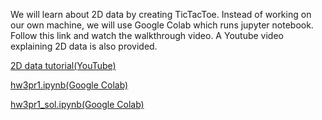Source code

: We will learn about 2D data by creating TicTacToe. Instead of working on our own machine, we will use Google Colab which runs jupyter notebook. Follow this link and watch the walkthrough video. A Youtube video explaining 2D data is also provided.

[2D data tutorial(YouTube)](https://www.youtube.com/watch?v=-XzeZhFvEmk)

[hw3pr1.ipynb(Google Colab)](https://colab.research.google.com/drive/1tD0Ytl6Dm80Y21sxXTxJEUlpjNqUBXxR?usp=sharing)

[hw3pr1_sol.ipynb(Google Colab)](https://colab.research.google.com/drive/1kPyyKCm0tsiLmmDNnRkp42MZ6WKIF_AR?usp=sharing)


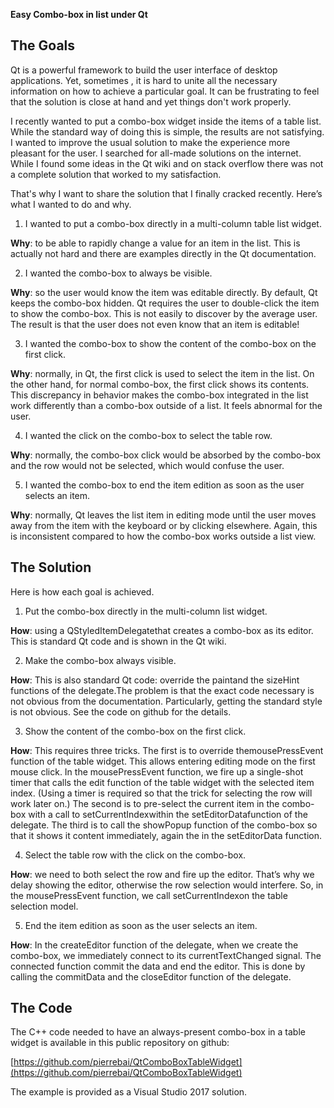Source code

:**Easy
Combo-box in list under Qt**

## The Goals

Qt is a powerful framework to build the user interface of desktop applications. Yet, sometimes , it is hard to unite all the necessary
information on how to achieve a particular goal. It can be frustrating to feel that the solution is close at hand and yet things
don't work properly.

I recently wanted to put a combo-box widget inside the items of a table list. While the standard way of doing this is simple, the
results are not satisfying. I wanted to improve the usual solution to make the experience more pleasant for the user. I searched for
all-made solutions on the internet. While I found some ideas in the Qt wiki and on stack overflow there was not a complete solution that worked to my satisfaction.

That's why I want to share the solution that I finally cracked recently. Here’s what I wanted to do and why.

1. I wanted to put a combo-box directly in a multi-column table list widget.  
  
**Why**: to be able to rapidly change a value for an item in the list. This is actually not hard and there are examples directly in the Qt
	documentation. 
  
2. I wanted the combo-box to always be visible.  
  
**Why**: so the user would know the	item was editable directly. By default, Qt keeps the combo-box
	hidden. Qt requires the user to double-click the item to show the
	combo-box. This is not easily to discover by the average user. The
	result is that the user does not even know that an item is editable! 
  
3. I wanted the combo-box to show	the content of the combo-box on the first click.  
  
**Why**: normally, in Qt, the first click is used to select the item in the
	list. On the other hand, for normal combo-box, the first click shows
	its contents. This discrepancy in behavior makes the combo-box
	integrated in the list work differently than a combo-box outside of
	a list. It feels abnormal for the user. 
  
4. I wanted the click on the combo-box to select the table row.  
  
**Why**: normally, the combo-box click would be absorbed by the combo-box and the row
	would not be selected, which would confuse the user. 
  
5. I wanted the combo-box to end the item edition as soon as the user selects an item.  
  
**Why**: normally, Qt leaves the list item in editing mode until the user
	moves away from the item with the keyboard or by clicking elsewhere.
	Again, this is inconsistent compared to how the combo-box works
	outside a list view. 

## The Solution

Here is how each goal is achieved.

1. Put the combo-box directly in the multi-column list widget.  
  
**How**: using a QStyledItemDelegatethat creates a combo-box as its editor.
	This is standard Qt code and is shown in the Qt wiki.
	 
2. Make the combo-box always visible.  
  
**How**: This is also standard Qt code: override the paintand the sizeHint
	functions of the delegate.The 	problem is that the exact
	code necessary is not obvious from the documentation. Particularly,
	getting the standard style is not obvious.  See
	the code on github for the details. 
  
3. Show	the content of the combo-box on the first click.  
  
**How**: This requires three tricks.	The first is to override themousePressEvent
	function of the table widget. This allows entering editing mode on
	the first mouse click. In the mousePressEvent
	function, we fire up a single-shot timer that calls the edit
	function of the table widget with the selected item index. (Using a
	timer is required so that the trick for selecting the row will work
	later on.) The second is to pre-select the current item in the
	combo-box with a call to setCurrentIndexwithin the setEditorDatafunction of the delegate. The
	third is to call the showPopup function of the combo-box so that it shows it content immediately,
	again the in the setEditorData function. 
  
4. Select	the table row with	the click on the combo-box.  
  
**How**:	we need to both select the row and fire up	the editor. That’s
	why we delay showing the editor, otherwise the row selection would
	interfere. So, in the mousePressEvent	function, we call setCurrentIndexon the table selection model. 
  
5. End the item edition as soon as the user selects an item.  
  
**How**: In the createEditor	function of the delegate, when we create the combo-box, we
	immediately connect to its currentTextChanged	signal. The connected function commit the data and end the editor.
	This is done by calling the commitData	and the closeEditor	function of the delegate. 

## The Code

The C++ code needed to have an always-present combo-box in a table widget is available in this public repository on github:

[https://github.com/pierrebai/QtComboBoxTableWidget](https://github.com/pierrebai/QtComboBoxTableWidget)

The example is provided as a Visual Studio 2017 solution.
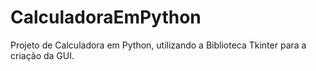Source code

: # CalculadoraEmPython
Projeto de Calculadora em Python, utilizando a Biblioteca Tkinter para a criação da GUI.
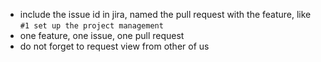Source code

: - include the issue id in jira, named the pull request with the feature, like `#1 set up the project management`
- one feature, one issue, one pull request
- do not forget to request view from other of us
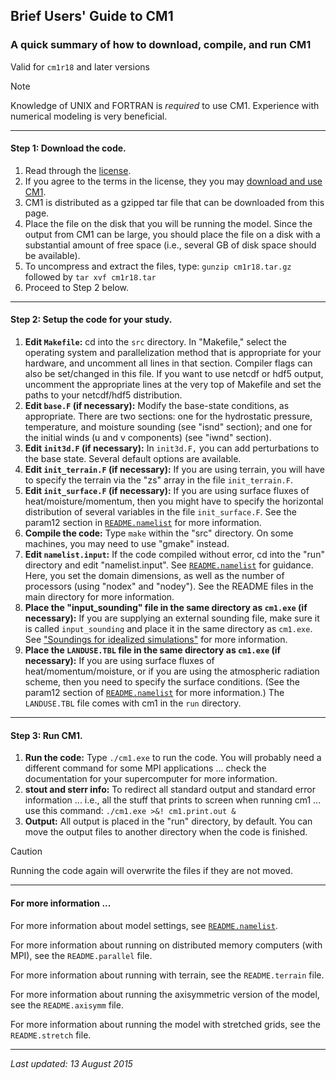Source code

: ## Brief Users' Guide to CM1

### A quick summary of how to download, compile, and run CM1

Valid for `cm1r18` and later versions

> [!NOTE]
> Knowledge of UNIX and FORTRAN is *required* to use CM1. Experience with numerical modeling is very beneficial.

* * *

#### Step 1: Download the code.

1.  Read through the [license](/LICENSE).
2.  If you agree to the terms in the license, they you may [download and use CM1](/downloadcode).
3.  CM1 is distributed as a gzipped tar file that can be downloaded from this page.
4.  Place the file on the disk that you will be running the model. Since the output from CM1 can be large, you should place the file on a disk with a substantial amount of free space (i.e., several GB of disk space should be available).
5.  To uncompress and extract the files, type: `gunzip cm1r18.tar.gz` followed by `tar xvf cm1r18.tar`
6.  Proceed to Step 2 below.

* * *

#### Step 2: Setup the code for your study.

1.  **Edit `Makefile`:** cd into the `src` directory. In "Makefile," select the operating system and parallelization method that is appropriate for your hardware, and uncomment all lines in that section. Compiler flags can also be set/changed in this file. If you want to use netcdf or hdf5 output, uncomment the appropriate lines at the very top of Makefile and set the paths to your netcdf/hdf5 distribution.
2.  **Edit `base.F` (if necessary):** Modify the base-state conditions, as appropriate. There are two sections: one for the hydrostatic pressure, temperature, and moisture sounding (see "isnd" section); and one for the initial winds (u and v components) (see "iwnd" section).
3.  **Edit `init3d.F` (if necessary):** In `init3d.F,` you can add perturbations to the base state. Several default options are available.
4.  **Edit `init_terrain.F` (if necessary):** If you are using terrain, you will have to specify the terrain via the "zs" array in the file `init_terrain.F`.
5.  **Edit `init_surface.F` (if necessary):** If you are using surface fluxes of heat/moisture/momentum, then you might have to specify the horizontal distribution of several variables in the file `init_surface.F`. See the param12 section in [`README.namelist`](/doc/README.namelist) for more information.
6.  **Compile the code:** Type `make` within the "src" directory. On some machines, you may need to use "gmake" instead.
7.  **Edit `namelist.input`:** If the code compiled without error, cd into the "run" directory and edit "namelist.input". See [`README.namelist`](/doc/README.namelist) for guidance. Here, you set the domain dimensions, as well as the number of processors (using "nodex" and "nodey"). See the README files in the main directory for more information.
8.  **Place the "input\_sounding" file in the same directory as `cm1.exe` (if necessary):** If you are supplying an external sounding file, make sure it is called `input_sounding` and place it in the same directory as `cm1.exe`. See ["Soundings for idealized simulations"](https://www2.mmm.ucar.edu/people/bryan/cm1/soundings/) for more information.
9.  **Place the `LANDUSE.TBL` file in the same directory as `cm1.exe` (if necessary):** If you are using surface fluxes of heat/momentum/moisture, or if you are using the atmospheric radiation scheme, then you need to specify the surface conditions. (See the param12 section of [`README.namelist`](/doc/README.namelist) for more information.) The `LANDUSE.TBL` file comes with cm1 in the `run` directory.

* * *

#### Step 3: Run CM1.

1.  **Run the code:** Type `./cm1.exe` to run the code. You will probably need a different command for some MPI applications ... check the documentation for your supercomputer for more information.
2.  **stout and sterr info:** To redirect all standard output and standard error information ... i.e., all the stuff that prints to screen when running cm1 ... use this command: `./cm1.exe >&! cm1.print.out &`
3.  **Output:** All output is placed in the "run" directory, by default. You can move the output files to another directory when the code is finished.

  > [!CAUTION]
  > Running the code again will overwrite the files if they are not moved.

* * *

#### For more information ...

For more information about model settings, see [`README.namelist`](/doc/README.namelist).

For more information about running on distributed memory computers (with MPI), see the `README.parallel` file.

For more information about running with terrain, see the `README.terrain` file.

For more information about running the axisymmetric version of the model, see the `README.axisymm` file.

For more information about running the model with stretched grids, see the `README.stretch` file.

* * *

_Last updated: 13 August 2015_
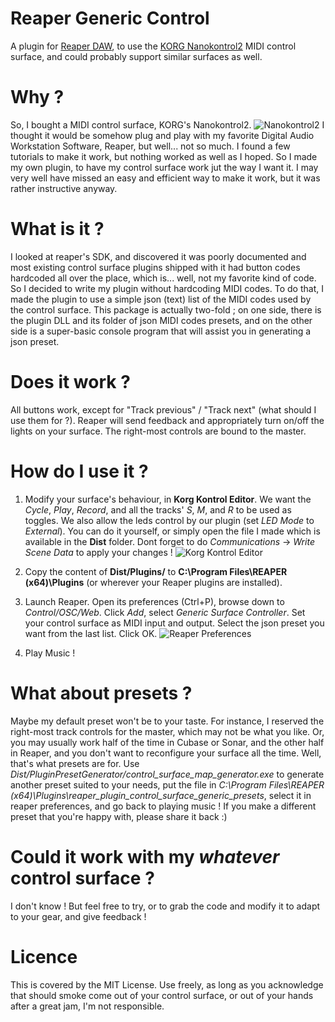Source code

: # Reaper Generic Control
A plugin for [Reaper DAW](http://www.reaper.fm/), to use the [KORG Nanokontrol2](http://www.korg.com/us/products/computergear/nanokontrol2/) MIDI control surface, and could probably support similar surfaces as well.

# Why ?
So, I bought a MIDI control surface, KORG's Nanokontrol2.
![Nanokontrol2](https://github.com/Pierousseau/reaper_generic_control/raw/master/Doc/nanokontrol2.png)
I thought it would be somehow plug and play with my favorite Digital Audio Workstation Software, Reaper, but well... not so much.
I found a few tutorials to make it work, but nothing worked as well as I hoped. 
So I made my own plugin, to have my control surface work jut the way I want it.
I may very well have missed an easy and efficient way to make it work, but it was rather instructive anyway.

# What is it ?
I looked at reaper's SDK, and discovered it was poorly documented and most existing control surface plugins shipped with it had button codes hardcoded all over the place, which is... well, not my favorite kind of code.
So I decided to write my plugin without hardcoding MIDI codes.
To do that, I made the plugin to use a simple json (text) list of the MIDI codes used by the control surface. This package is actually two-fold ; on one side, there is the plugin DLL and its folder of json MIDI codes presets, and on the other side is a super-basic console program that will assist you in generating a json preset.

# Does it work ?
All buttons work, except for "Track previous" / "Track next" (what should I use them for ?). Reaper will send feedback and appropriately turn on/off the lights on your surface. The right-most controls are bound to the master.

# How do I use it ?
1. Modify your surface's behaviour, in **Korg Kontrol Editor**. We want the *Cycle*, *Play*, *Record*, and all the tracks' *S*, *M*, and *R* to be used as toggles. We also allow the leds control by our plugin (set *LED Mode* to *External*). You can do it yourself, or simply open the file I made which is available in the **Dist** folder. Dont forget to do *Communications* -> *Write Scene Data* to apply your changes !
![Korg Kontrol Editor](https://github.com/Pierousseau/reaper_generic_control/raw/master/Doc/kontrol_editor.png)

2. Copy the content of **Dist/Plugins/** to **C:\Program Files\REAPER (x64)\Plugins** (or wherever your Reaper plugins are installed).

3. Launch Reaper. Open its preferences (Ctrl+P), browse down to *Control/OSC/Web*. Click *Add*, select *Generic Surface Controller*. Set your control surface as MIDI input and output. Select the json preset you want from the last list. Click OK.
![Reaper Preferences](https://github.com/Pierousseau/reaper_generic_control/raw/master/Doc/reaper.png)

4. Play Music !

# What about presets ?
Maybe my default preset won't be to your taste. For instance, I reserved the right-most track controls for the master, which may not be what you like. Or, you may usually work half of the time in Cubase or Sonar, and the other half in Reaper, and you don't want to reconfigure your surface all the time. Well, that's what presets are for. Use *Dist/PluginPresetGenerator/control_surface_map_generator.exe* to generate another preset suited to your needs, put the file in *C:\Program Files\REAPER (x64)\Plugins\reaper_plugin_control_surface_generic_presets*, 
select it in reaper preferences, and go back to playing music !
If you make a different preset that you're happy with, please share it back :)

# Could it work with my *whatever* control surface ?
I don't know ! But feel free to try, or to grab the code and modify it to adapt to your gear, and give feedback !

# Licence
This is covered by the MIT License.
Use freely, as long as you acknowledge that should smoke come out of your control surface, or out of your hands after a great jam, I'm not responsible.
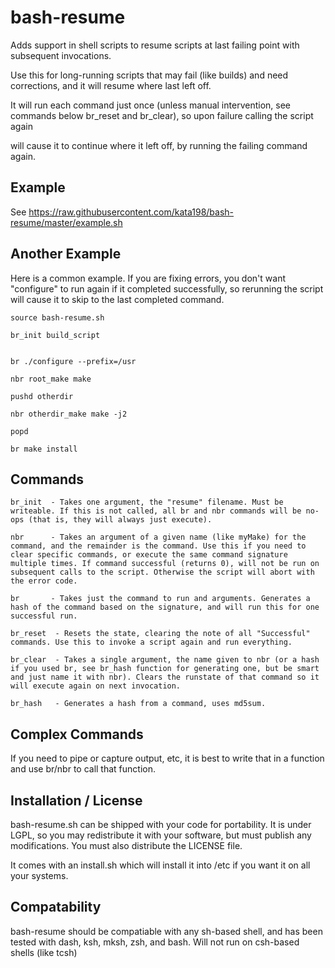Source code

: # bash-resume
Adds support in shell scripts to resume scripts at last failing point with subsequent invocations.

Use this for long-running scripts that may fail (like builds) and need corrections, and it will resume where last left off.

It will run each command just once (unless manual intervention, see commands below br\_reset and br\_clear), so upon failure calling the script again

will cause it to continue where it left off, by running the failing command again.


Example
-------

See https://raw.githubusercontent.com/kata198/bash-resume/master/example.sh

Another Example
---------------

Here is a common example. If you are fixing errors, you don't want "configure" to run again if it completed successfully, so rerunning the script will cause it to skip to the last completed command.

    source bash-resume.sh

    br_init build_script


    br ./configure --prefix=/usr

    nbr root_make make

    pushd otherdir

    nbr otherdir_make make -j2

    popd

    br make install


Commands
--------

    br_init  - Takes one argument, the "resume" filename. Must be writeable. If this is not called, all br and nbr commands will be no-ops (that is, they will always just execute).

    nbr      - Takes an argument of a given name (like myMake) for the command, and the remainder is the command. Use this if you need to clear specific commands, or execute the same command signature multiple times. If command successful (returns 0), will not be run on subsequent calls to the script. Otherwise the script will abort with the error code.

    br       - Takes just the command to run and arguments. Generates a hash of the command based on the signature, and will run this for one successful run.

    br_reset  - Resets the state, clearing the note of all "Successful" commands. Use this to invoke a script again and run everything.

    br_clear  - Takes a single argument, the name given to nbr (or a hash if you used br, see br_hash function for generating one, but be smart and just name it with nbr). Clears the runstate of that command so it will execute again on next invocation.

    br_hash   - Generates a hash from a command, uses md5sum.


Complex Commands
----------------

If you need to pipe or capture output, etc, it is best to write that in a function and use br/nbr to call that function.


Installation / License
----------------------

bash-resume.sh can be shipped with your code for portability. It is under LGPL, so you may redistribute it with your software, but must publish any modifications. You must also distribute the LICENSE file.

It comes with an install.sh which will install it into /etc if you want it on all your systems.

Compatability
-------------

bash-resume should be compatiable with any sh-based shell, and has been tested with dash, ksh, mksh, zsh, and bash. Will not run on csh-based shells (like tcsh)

= = =

## [Task instructions]
Return the material from the line containing "immediately connect to" through the line containing "Guide to CM1", exactly and in full, but without its pictures.

## [Task answer]
	immediately connect to its currentTextChanged	signal. The connected function commit the data and end the editor.
	This is done by calling the commitData	and the closeEditor	function of the delegate. 

## The Code

The C++ code needed to have an always-present combo-box in a table widget is available in this public repository on github:

[https://github.com/pierrebai/QtComboBoxTableWidget](https://github.com/pierrebai/QtComboBoxTableWidget)

The example is provided as a Visual Studio 2017 solution.
Source code

: # CalculadoraEmPython
Projeto de Calculadora em Python, utilizando a Biblioteca Tkinter para a criação da GUI.
Source code

: - include the issue id in jira, named the pull request with the feature, like `#1 set up the project management`
- one feature, one issue, one pull request
- do not forget to request view from other of us
Source code

: ## Brief Users' Guide to CM1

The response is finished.